13. The stable oral tablet dosage form according to claim 12, wherein the lubricant is magnesium stearate.

14. The stable oral tablet dosage form according to claim 7, wherein the disintegrants are selected from croscarmellose sodium, crospovidone, starch, potato starch, pregelatinized starch, corn starch, sodium starch glycolate or hydroxypropyl cellulose or mixtures thereof.

15. The stable oral tablet dosage form according to claim 14, wherein the disintegrant is sodium starch glycolate.

16. The stable oral tablet dosage form according to claim 7, wherein the glidants are selected from silicon dioxide, colloidal silicon dioxide, magnesium silicate, magnesium trisilicate, talc, aggregated silicates or hydrated silica or mixtures thereof.

17. The stable oral tablet dosage form according to claim 16, wherein the glidant is colloidal silicon dioxide.

18. The stable oral tablet dosage form according to claim 7, wherein the desiccants are selected from colloidal silicon dioxide, calcium chloride, calcium sulfate, magnesium sulfate, sodium bicarbonate, sodium carbonate, potassium bicarbonate, potassium carbonate, sodium chloride, sodium sulfate or sucrose or mixtures thereof.
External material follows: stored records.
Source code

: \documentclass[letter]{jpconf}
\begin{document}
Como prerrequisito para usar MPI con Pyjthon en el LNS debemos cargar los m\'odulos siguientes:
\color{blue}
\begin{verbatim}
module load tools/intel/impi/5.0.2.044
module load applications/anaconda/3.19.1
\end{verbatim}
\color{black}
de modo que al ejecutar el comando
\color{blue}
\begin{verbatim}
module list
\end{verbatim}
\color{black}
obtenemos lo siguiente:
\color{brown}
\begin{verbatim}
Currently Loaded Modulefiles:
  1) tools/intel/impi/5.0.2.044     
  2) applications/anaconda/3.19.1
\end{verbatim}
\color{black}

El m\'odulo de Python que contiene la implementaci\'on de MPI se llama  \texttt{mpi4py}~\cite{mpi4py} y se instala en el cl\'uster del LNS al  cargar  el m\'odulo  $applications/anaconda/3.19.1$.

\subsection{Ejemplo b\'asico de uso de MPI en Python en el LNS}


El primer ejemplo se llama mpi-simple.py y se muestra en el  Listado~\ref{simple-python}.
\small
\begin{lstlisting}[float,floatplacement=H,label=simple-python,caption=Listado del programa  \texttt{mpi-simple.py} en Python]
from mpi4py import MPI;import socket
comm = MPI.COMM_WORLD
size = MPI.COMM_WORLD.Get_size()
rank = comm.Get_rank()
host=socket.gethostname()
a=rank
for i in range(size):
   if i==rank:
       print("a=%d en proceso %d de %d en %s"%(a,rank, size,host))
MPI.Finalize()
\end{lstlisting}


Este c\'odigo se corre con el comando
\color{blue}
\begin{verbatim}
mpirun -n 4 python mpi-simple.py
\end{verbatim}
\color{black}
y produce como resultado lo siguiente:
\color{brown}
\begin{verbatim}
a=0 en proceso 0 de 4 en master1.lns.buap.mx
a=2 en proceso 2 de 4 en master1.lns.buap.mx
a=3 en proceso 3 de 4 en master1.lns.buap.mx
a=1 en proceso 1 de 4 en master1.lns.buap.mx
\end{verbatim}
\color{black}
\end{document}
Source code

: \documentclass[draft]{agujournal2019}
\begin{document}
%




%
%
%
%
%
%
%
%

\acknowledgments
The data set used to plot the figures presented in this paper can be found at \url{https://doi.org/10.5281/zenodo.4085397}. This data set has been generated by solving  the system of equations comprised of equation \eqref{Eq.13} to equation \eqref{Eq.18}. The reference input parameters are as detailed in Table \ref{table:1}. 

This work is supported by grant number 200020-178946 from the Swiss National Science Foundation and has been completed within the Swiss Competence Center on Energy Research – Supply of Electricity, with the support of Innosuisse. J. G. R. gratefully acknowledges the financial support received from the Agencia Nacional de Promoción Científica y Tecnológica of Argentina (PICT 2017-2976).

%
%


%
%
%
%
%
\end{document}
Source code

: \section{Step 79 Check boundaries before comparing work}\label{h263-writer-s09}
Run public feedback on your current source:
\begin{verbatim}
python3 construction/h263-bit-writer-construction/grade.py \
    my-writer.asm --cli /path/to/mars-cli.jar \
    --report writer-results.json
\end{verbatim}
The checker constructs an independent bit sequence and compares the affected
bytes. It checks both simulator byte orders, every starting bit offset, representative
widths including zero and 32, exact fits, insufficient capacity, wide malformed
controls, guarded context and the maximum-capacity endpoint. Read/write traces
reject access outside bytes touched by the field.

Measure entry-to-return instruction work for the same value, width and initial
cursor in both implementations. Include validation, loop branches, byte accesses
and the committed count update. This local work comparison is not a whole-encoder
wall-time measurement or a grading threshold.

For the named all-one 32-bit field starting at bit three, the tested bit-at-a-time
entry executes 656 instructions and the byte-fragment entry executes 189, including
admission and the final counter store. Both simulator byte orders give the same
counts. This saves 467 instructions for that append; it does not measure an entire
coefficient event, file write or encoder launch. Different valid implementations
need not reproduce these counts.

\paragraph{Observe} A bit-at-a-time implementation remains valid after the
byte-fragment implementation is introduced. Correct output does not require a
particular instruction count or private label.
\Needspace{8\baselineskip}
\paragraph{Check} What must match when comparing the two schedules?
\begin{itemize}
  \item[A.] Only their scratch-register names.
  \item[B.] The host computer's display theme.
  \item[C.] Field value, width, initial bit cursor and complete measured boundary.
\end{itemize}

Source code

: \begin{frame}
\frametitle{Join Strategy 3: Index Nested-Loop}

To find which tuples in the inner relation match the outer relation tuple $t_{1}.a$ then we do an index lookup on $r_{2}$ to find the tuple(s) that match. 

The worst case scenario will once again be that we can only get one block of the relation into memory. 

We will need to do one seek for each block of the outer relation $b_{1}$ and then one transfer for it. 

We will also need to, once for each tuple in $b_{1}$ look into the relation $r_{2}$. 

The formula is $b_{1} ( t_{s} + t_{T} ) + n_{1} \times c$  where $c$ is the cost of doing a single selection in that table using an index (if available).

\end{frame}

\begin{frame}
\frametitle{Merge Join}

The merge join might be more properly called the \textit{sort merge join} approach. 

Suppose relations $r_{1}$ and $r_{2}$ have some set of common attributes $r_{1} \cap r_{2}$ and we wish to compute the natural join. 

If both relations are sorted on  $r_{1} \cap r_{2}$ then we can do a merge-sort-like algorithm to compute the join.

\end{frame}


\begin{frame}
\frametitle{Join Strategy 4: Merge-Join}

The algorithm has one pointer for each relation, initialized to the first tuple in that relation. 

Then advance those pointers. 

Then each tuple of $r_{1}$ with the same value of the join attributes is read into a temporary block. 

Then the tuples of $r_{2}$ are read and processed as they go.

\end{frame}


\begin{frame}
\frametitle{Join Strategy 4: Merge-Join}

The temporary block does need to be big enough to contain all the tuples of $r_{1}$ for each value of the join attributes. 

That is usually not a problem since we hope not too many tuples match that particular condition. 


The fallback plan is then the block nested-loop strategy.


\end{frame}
19. The stable oral tablet dosage form according to claim 18, wherein the desiccant is colloidal silicon dioxide.

20. The stable oral tablet dosage form according to any one of the claims 1 to 19, wherein the hardness of the tablet is 20 N to 175 N.

21. The stable oral tablet dosage form according to any one of the claims 1 to 20, wherein the tablet is a rapidly disintegrating tablet having a disintegration time ranging from 10 sec to 5 min.

22. The stable oral tablet dosage form according to any one of the claims 1 to 21, wherein the particles of active pharmaceutical ingredient contained in the tablet dosage form have a particle size less than 50 μ.

23. The stable oral tablet dosage form according to any one of the claims 1 to 22 for use in the treatment of metabolic disorders related to insulin resistance or hyperglycemia.

24. The stable oral tablet dosage form for use according to claim 23, wherein the metabolic disorder related to insulin resistance or hyperglycemia is selected from type 2 diabetes, obesity, glucose intolerance, dyslipidemia, hyperinsulinemia, atherosclerotic disease, polycystic ovary syndrome, coronary artery disease, hypertension, aging or non alcoholic fatty liver disease.

25. The stable oral tablet dosage form for use according to claim 24, wherein the metabolic disorder related to insulin resistance or hyperglycemia is type 2 diabetes.

26. A process for the preparation of a stable oral tablet dosage form, the compound of formula (I) as defined in claim 1 or a pharmaceutically acceptable salt thereof by wet granulation method, comprising the steps of:

step a) mixing of the compound of formula (I) or a pharmaceutically acceptable salt thereof; with diluents after sifting of the compound and diluents;

step b) preparation of binder solution containing non-ionic surfactant by dissolving the non- ionic surfactant and binding agent in purified water;

step c) preparation of granules by adding binder solution to the mixture of step a), passing the resultant mixture through sieves to obtain wet granules, drying the wet granules at a temperature range of 50 °C to 100 °C and passing the dried granules through sieves; and step d) sifting the glidant and disintegrant through sieves, blending the sifted glidant and disintegrant with the granules prepared in step c), adding sifted lubricant to the blend obtained and compressing the final mixture to yield the tablet dosage form.

27. A process for the preparation of a stable oral tablet dosage form of the compound of formula (I) as defined in claim 1 or a pharmaceutically acceptable salt thereof, by direct compression process, the steps comprising: step a) mixing a non-ionic surfactant with a small amount of diluent, microcrystalline cellulose and sifting the mixture through sieves;

step b) blending the mixture of step a) with a sifted mixture of the compound of formula (I) or a pharmaceutically acceptable salt thereof, directly compressible diluents and disintegrants; and

step c) directly compressing the blend of step b) after mixing with sifted lubricant to yield the tablet dosage form.

28. The process for the preparation of the stable oral tablet dosage form according to claim 26 or 27, wherein the compound of formula (I) is compound A.